WHAT YOU ARE ASKED TO DO:
Give back exactly the lines of the material below, starting with the line with "momentum; choose the" and going on through the line with "box sizes for".

EXERCISE DATA:
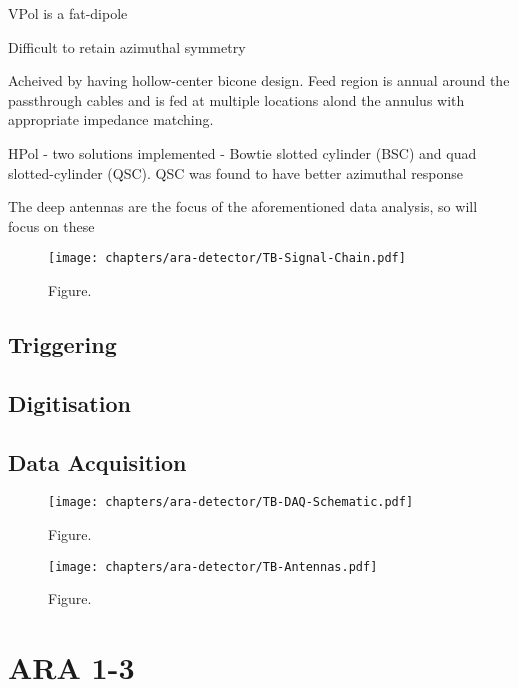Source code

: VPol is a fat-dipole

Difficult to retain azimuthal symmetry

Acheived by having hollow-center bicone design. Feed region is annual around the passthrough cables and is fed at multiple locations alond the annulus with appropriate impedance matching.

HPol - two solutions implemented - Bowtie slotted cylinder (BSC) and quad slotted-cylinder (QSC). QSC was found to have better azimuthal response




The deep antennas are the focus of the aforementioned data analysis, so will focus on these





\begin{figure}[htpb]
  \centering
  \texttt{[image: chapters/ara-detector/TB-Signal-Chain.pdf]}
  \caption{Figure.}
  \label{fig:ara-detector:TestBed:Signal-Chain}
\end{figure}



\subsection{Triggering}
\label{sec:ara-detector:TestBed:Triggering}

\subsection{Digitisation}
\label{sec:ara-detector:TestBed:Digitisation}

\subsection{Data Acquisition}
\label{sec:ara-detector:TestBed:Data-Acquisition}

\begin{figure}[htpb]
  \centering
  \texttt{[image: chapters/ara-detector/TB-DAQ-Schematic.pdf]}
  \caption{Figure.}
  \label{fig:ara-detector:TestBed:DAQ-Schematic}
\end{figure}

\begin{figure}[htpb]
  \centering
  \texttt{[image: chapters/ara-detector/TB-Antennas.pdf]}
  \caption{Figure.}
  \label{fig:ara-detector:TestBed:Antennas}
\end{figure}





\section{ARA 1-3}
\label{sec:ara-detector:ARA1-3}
==
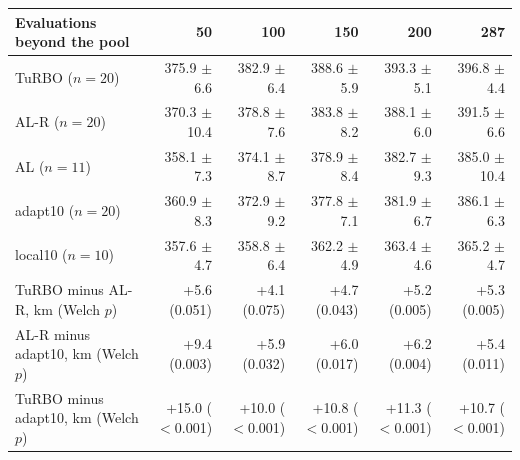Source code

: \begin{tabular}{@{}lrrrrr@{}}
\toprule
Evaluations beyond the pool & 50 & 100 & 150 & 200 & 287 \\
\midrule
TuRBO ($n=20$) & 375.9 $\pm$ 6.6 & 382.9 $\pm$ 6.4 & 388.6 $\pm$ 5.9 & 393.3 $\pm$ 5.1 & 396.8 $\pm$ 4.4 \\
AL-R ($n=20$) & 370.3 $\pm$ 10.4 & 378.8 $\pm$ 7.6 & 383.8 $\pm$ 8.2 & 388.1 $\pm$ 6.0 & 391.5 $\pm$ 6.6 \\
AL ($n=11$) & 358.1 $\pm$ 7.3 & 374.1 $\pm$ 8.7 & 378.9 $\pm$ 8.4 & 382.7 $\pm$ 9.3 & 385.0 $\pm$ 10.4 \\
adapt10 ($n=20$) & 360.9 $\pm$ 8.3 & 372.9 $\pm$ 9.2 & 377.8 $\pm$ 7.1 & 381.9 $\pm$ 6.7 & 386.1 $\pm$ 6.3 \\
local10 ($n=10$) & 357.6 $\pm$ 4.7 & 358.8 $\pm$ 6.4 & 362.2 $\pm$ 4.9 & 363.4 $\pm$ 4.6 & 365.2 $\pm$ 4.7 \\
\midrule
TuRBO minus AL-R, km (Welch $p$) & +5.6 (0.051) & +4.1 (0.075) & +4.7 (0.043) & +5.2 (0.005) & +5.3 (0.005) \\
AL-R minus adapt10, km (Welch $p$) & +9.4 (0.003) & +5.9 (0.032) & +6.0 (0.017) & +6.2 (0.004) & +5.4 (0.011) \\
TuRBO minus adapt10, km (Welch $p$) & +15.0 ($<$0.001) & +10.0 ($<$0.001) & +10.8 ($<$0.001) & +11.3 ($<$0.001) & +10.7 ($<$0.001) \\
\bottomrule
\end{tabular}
* * *
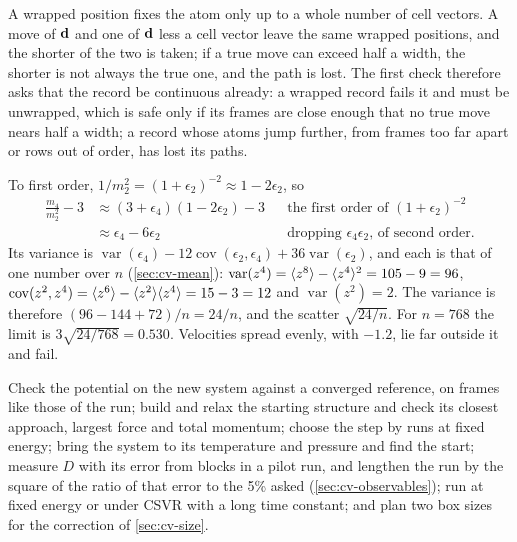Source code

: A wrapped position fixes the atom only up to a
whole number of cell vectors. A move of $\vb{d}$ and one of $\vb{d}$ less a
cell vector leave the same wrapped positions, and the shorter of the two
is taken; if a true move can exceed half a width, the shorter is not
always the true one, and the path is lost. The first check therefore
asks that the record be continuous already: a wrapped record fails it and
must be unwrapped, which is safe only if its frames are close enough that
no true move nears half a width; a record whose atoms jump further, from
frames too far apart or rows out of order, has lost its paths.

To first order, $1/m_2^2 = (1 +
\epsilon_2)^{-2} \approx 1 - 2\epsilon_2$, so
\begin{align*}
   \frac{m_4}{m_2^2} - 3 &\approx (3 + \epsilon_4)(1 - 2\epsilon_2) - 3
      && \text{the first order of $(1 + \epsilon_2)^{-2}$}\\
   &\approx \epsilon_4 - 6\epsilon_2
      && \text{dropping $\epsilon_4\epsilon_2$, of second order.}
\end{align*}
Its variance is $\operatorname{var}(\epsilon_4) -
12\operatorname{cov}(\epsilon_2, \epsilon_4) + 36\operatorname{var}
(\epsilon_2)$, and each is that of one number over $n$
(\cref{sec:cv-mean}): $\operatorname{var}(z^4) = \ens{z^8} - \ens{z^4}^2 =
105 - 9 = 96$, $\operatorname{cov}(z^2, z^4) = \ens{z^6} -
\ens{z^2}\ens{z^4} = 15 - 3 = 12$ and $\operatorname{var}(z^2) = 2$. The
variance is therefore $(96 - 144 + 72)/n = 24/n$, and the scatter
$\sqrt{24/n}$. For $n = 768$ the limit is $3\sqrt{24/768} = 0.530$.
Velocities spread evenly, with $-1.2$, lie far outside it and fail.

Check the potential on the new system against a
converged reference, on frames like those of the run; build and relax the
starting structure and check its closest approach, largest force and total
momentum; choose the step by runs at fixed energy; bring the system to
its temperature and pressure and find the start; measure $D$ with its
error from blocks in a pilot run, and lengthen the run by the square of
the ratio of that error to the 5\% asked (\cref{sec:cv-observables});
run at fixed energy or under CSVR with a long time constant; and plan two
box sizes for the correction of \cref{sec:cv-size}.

TASK RESPONSE:
momentum; choose the step by runs at fixed energy; bring the system to
its temperature and pressure and find the start; measure $D$ with its
error from blocks in a pilot run, and lengthen the run by the square of
the ratio of that error to the 5\% asked (\cref{sec:cv-observables});
run at fixed energy or under CSVR with a long time constant; and plan two
box sizes for the correction of \cref{sec:cv-size}.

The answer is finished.